Bike-share program planned for L.A.
In its quest to transform a metropolis built around freeways into a land where bicyclists and sport utility vehicles can amicably share the road, Los Angeles will soon reach another benchmark — a citywide bike-share program.
At a news conference Thursday with Mayor Antonio Villaraigosa and L.A. Clippers basketball star and cycling advocate Caron Butler, executives with Southern California-based Bike Nation announced plans to begin rolling out their bike-share program in downtown Los Angeles in April.
Although no contract has been signed or permits issued, Bike Nation has pledged $16 million toward eventually installing as many as 400 bike-share kiosks with 4,000 rental bikes across the city in areas such as Westwood, Hollywood and near the beach.
Executives said they plan to begin a small, beta-testing operation in downtown in April and hope to put kiosks with roughly 10 rental bikes each at Union Station, the Caltrans building on Main Street, City Hall, the Hall of Administration, LAPD headquarters and Olvera Street before eventually expanding.
According to initial plans, cyclists in Los Angeles will be able to rent bikes for $6 a day, $1.50 an hour or $4.50 for 90 minutes. Trips shorter than 30 minutes will be free; one-year passes will cost $75.
The company has also installed a bike-share system in Anaheim and is making plans for kiosks in Long Beach and Fullerton. Executives also said they have submitted offers to West Hollywood and Culver City.
“We are excited to put stations on the ground in downtown Los Angeles and begin the process of rolling out our bike-share program and providing a safe, low-cost, healthy transportation alternative to Los Angeles residents,” said Bike Nation’s Chief Operating Officer Derek Fretheim.
Bike sharing is common in cities like London, where it is normal to see double-decker buses alongside swarms of downtown commuters atop Barclays branded rental bikes. They are also popular in many U.S. cities, including New York and Washington, D.C.
But unlike many other large metropolitan bike-share programs, Los Angeles’ will not — at least for now — be subsidized by taxpayers. Bike Nation, or any other company that wants to open bike-share kiosks in the city, can apply for permits and essentially run their systems privately.

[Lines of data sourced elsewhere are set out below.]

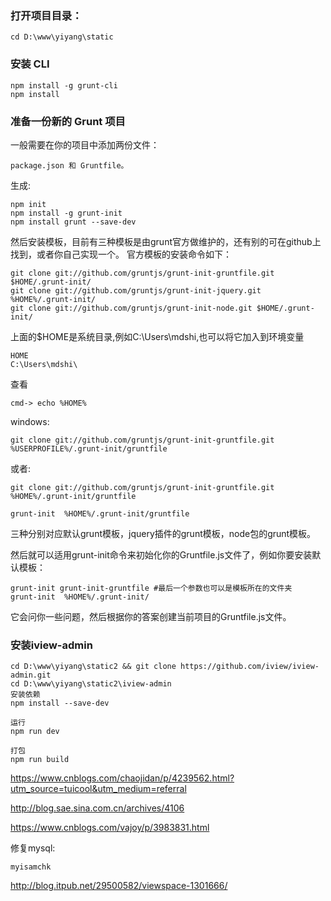 ### 打开项目目录：

 	cd D:\www\yiyang\static


### 安装 CLI
	npm install -g grunt-cli  
	npm install


### 准备一份新的 Grunt 项目

一般需要在你的项目中添加两份文件：

	package.json 和 Gruntfile。


生成:

	npm init
	npm install -g grunt-init
	npm install grunt --save-dev


然后安装模板，目前有三种模板是由grunt官方做维护的，还有别的可在github上找到，或者你自己实现一个。 官方模板的安装命令如下：

	git clone git://github.com/gruntjs/grunt-init-gruntfile.git $HOME/.grunt-init/
	git clone git://github.com/gruntjs/grunt-init-jquery.git %HOME%/.grunt-init/
	git clone git://github.com/gruntjs/grunt-init-node.git $HOME/.grunt-init/

上面的$HOME是系统目录,例如C:\Users\mdshi\,也可以将它加入到环境变量

	HOME
	C:\Users\mdshi\

查看

	cmd-> echo %HOME%


windows:

	git clone git://github.com/gruntjs/grunt-init-gruntfile.git %USERPROFILE%/.grunt-init/gruntfile 



或者:

	git clone git://github.com/gruntjs/grunt-init-gruntfile.git %HOME%/.grunt-init/gruntfile

	grunt-init  %HOME%/.grunt-init/gruntfile




三种分别对应默认grunt模板，jquery插件的grunt模板，node包的grunt模板。

然后就可以适用grunt-init命令来初始化你的Gruntfile.js文件了，例如你要安装默认模板：

	grunt-init grunt-init-gruntfile #最后一个参数也可以是模板所在的文件夹
	grunt-init  %HOME%/.grunt-init/

它会问你一些问题，然后根据你的答案创建当前项目的Gruntfile.js文件。




### 安装iview-admin

	cd D:\www\yiyang\static2 && git clone https://github.com/iview/iview-admin.git
	cd D:\www\yiyang\static2\iview-admin
	安装依赖
	npm install --save-dev

	运行
	npm run dev
	
	打包
	npm run build
	

https://www.cnblogs.com/chaojidan/p/4239562.html?utm_source=tuicool&utm_medium=referral


http://blog.sae.sina.com.cn/archives/4106

https://www.cnblogs.com/vajoy/p/3983831.html



修复mysql:

	myisamchk

http://blog.itpub.net/29500582/viewspace-1301666/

But that means Los Angeles may not be able to cash in on the highly lucrative advertising and sponsorship contracts that Bike Nation or other vendors will probably be able to sell. In New York, Citibank reportedly paid more than $40 million over five years to be the primary sponsor of that city’s bike-share program.
Villaraigosa aide Lisa Sarno said current plans are that Bike Nation, or any competing bike-share company, can apply for permits for their kiosks. The public permits will have to be approved and will cost about $200 to $300 each and last one to two years.